» What the task asks
All that is wanted is the exact lines from the first line of the data below through the line with "6356.752 $km$ \\ \hline", both ends included, with pictures omitted.

[Saved data entries]
###

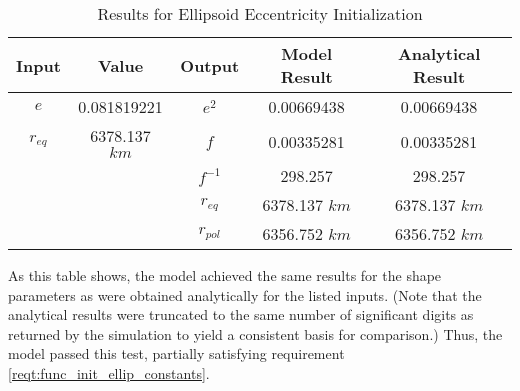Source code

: \begin{description}
\begin{table}[ht]
\begin{center}
\begin{tabular}{|c|c|c|c|c|}\hline
 Input & Value & Output & Model Result & Analytical Result \\ \hline
 $e$ & 0.081819221 & $e^2$ & 0.00669438 & 0.00669438 \\ \hline
 $r_{eq}$ & 6378.137 $km$ & $f$ & 0.00335281 & 0.00335281 \\ \hline
   &   & $f^{-1}$ & 298.257 & 298.257 \\ \hline
   &   & $r_{eq}$ & 6378.137 $km$ & 6378.137 $km$ \\ \hline
   &   & $r_{pol}$ & 6356.752 $km$ & 6356.752 $km$ \\ \hline
\end{tabular}
\caption{Results for Ellipsoid Eccentricity Initialization}
\label{eellip_init_table}
\end{center}
\end{table}

As this table shows, the model achieved the same results for the shape
parameters as were obtained analytically for the listed inputs. (Note that the
analytical results were truncated to the same number of significant digits as
returned by the simulation to yield a consistent basis for comparison.) Thus,
the model passed this test, partially satisfying requirement
\mbox{\ref{reqt:func_init_ellip_constants}}.
\end{description}


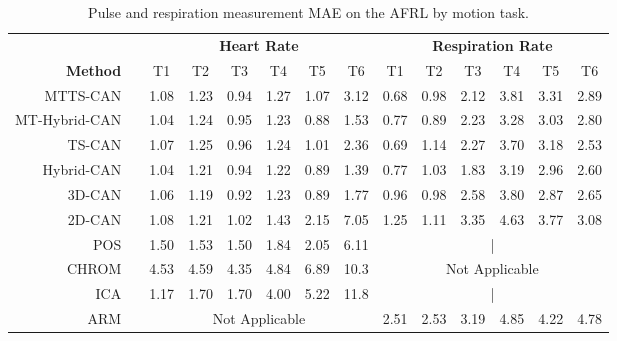 \documentclass{article}
\begin{document}
\begin{table*}[t]
	\caption{Pulse and respiration measurement MAE on the AFRL by motion task.}
	\label{tab:tasks}
	\centering
	\small
	\setlength\tabcolsep{3pt} \begin{tabular}{rc|cccccc|cccccc}
	\toprule
		&& \multicolumn{6}{c}{\textbf{Heart Rate}} &  \multicolumn{6}{c}{\textbf{Respiration Rate}}  \\
        \textbf{Method} && T1 & T2  & T3 & T4 & T5 & T6 &  T1 & T2  & T3 & T4 & T5 & T6 \\ \hline \hline
        MTTS-CAN && 1.08 & 1.23 & 0.94 & 1.27 & 1.07 & 3.12 & 0.68 & 0.98 & 2.12 & 3.81 & 3.31 & 2.89 \\
        MT-Hybrid-CAN && 1.04 & 1.24 & 0.95 & 1.23 & 0.88 & 1.53 & 0.77 & 0.89 & 2.23 & 3.28 & 3.03 & 2.80 \\
        TS-CAN && 1.07 & 1.25 & 0.96 & 1.24 & 1.01 & 2.36 & 0.69 & 1.14 & 2.27 & 3.70 & 3.18 & 2.53 \\
        Hybrid-CAN && 1.04 & 1.21 & 0.94 & 1.22 & 0.89 & 1.39 & 0.77 & 1.03 & 1.83 & 3.19 & 2.96 & 2.60 \\
        3D-CAN && 1.06 & 1.19 & 0.92 & 1.23 & 0.89 & 1.77 & 0.96 & 0.98 & 2.58 & 3.80 & 2.87 & 2.65 \\ \hdashline

        2D-CAN \citep{chen2018deepphys} && 1.08 & 1.21 & 1.02 & 1.43 & 2.15 & 7.05 & 1.25 & 1.11 & 3.35 & 4.63 & 3.77 & 3.08 \\
        POS \citep{wang2016algorithmic} && 1.50 & 1.53 & 1.50 & 1.84 & 2.05 & 6.11 & \multicolumn{6}{c}{|} \\
        CHROM \citep{de2013robust} && 4.53 & 4.59 & 4.35 & 4.84 & 6.89 & 10.3 & \multicolumn{6}{c}{Not Applicable}  \\
        ICA \citep{poh2010advancements} && 1.17 & 1.70 & 1.70 & 4.00 & 5.22 & 11.8 & \multicolumn{6}{c}{|} \\
        ARM \citep{tarassenko2014non} &&& \multicolumn{4}{c}{\multirow{1}{*}{Not Applicable}} && 2.51 & 2.53 & 3.19 & 4.85 & 4.22 & 4.78 \\ \bottomrule 
   \end{tabular}
    \vspace{-0.3cm}
\end{table*}
\end{document}
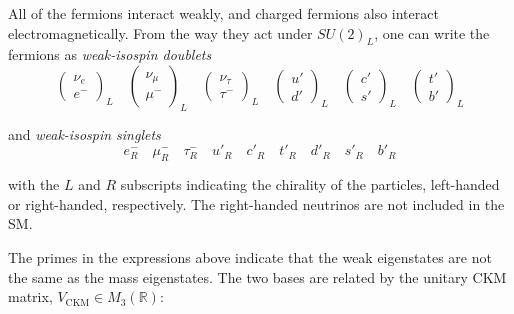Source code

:     All of the fermions interact weakly, and charged fermions also interact electromagnetically.
    From the way they act under $SU(2)_L$, one can write the fermions as \textit{weak-isospin doublets}
    \begin{equation*}
        \begin{pmatrix}
            \nu_e \\
            e^-
        \end{pmatrix}_L
        \quad
        \begin{pmatrix}
            \nu_\mu \\
            \mu^-
        \end{pmatrix}_L
        \quad
        \begin{pmatrix}
            \nu_\tau \\
            \tau^-
        \end{pmatrix}_L
        \quad
        \begin{pmatrix}
            u' \\
            d'
        \end{pmatrix}_L
        \quad
        \begin{pmatrix}
            c' \\
            s'
        \end{pmatrix}_L
        \quad
        \begin{pmatrix}
            t' \\
            b'
        \end{pmatrix}_L
    \end{equation*}

    and \textit{weak-isospin singlets}
    \begin{equation*}
        e^-_R
        \quad
        \mu^-_R
        \quad
        \tau^-_R
        \quad
        u'_R
        \quad
        c'_R
        \quad
        t'_R
        \quad
        d'_R
        \quad
        s'_R
        \quad
        b'_R
    \end{equation*}

with the $L$ and $R$ subscripts indicating the chirality of the particles, left-handed or right-handed, respectively.
The right-handed neutrinos are not included in the \gls{SM}.

The primes in the expressions above indicate that the weak eigenstates are not the same as the mass eigenstates. 
The two bases are related by the unitary \gls{CKM} matrix, $V_{\text{CKM}} \in M_3\left(\mathbb{R}\right)$:

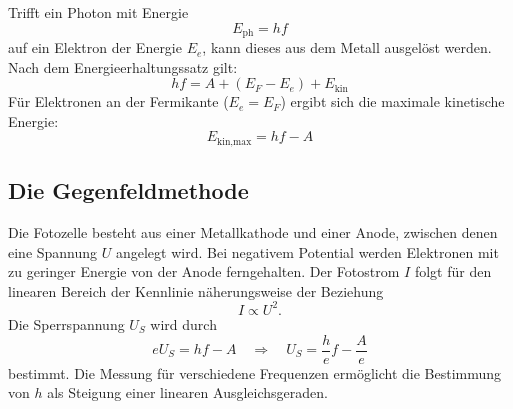 Trifft ein Photon mit Energie
\begin{equation}
\label{eq:photonenenergie}
E_\text{ph} = h f
\end{equation}
auf ein Elektron der Energie $E_e$, kann dieses aus dem Metall ausgelöst werden. Nach dem Energieerhaltungssatz gilt:
\begin{equation}
\label{eq:einstein}
h f = A + (E_F - E_e) + E_\text{kin}
\end{equation}
Für Elektronen an der Fermikante ($E_e = E_F$) ergibt sich die maximale kinetische Energie:
\begin{equation}
\label{eq:maxEkin}
E_\text{kin,max} = h f - A
\end{equation}

\subsection{Die Gegenfeldmethode}

Die Fotozelle besteht aus einer Metallkathode und einer Anode, zwischen denen eine Spannung $U$ angelegt wird. Bei negativem Potential werden Elektronen mit zu geringer Energie von der Anode ferngehalten. Der Fotostrom $I$ folgt für den linearen Bereich der Kennlinie näherungsweise der Beziehung
\begin{equation}
\label{eq:stromspannung}
I \propto U^2.
\end{equation}
Die Sperrspannung $U_S$ wird durch
\begin{equation}
\label{eq:sperrspannung}
e U_S = h f - A \quad \Rightarrow \quad U_S = \frac{h}{e} f - \frac{A}{e}
\end{equation}
bestimmt. Die Messung für verschiedene Frequenzen ermöglicht die Bestimmung von $h$ als Steigung einer linearen Ausgleichsgeraden.

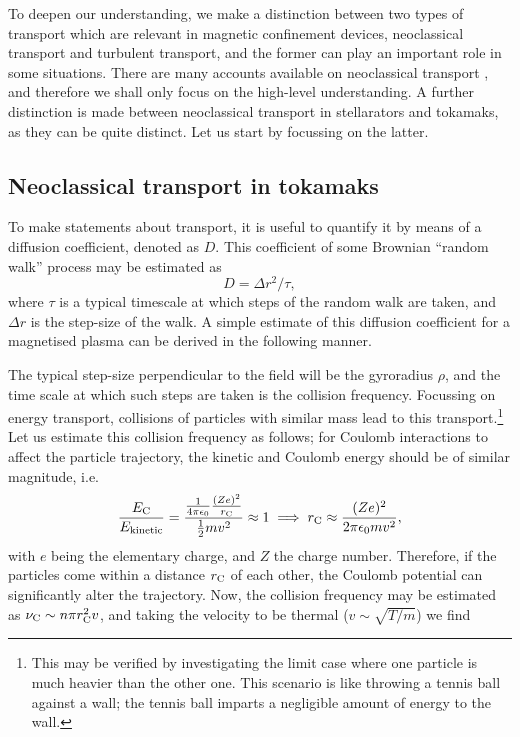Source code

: To deepen our understanding, we make a distinction between two types of transport which are relevant in magnetic confinement devices, neoclassical transport and turbulent transport, and the former can play an important role in some situations. There are many accounts available on neoclassical transport \cite{galeev1979reviews,kovrizhnykh1984energy,mynick2006transport,freidberg2008plasma,beidler2011benchmarking,wesson2011tokamaks}, and therefore we shall only focus on the high-level understanding. A further distinction is made between neoclassical transport in stellarators and tokamaks, as they can be quite distinct. Let us start by focussing on the latter.

\subsection{Neoclassical transport in tokamaks}
To make statements about transport, it is useful to quantify it by means of a diffusion coefficient, denoted as $D$. This coefficient of some Brownian ``random walk'' process may be estimated as
\begin{equation*}
    D = \Delta r^2/\tau,
\end{equation*}
where $\tau$ is a typical timescale at which steps of the random walk are taken, and $\Delta r$ is the step-size of the walk. A simple estimate of this diffusion coefficient for a magnetised plasma can be derived in the following manner. \par 
The typical step-size perpendicular to the field will be the gyroradius $\rho$, and the time scale at which such steps are taken is the collision frequency. Focussing on energy transport, collisions of particles with similar mass lead to this transport.\footnote{This may be verified by investigating the limit case where one particle is much heavier than the other one. This scenario is like throwing a tennis ball against a wall; the tennis ball imparts a negligible amount of energy to the wall.} Let us estimate this collision frequency as follows; for Coulomb interactions to affect the particle trajectory, the kinetic and Coulomb energy should be of similar magnitude, i.e.
\begin{equation*}
    \frac{E_{\rm C}}{E_{\rm kinetic}} = \frac{\frac{1}{4\pi \epsilon_0} \frac{(Ze)^2}{r_{\rm C}} }{\frac{1}{2} m v^2} \approx 1 \implies r_{\rm C} \approx \frac{(Ze)^2}{2 \pi \epsilon_0 m v^2},
\end{equation*}
with $e$ being the elementary charge, and $Z$ the charge number. Therefore, if the particles come within a distance $r_{\rm C}$ of each other, the Coulomb potential can significantly alter the trajectory. Now, the collision frequency may be estimated as $\nu_{\rm C} \sim n \pi r_{\rm C}^2 v$, and taking the velocity to be thermal ($v \sim \sqrt{T/m}$) we find
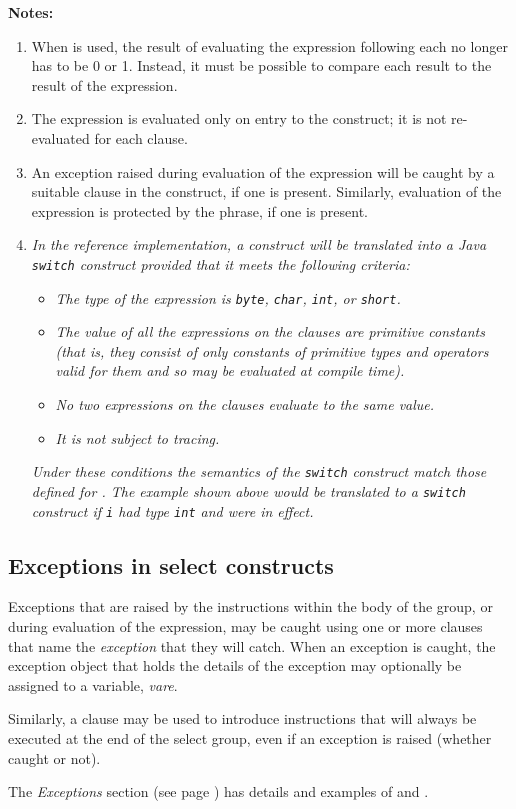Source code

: \textbf{Notes:}
\begin{enumerate}
\item When  is used, the result of evaluating the expression
following each  no longer has to be 0 or 1.  Instead, it
must be possible to compare each result to the result of the
 expression.
\item 
The  expression is evaluated only on entry to the
 construct; it is not re-evaluated for each 
clause.
\item 
An exception raised during evaluation of the  expression
will be caught by a suitable  clause in the construct, if
one is present.
Similarly, evaluation of the  expression is protected by
the  phrase, if one is present.
\item 
\emph{In the reference implementation, a  construct will
be translated into a Java \texttt{switch} construct provided that it
meets the following criteria:}
\begin{itemize}
\item 
\emph{The type of the  expression
is \texttt{byte}, \texttt{char}, \texttt{int}, or \texttt{short}.}
\item 
\emph{The value of all the expressions on the  clauses are
primitive constants (that is, they consist of only constants of
primitive types and operators valid for them and so may be evaluated at
compile time).}
\item 
\emph{No two expressions on the  clauses evaluate to the same
value.}
\item 
\emph{It is not subject to tracing.}
\end{itemize}
\emph{Under these conditions the semantics of the \texttt{switch} construct
match those defined for .  The example shown above would
be translated to a \texttt{switch} construct if \texttt{i} had type \texttt{int}
and  were in effect.}
\end{enumerate}
\subsection{Exceptions in select constructs}
 
Exceptions that are raised by the instructions within the body of the
group, or during evaluation of the  expression, may be
caught using one or more  clauses that name
the \emph{exception} that they will catch.
When an exception is caught, the exception object that holds the details
of the exception may optionally be assigned to a variable,
\emph{vare}.
 
Similarly, a  clause may be used to introduce
instructions that will always be executed at the end of the select
group, even if an exception is raised (whether caught or not).
 
The  \emph{Exceptions} section (see page \pageref{refexcep})  has details and
examples of  and .
\index{,}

###

» Solution to the exercise
Source code

: \begin{description}
\begin{table}[ht]
\begin{center}
\begin{tabular}{|c|c|c|c|c|}\hline
 Input & Value & Output & Model Result & Analytical Result \\ \hline
 $e$ & 0.081819221 & $e^2$ & 0.00669438 & 0.00669438 \\ \hline
 $r_{eq}$ & 6378.137 $km$ & $f$ & 0.00335281 & 0.00335281 \\ \hline
   &   & $f^{-1}$ & 298.257 & 298.257 \\ \hline
   &   & $r_{eq}$ & 6378.137 $km$ & 6378.137 $km$ \\ \hline
   &   & $r_{pol}$ & 6356.752 $km$ & 6356.752 $km$ \\ \hline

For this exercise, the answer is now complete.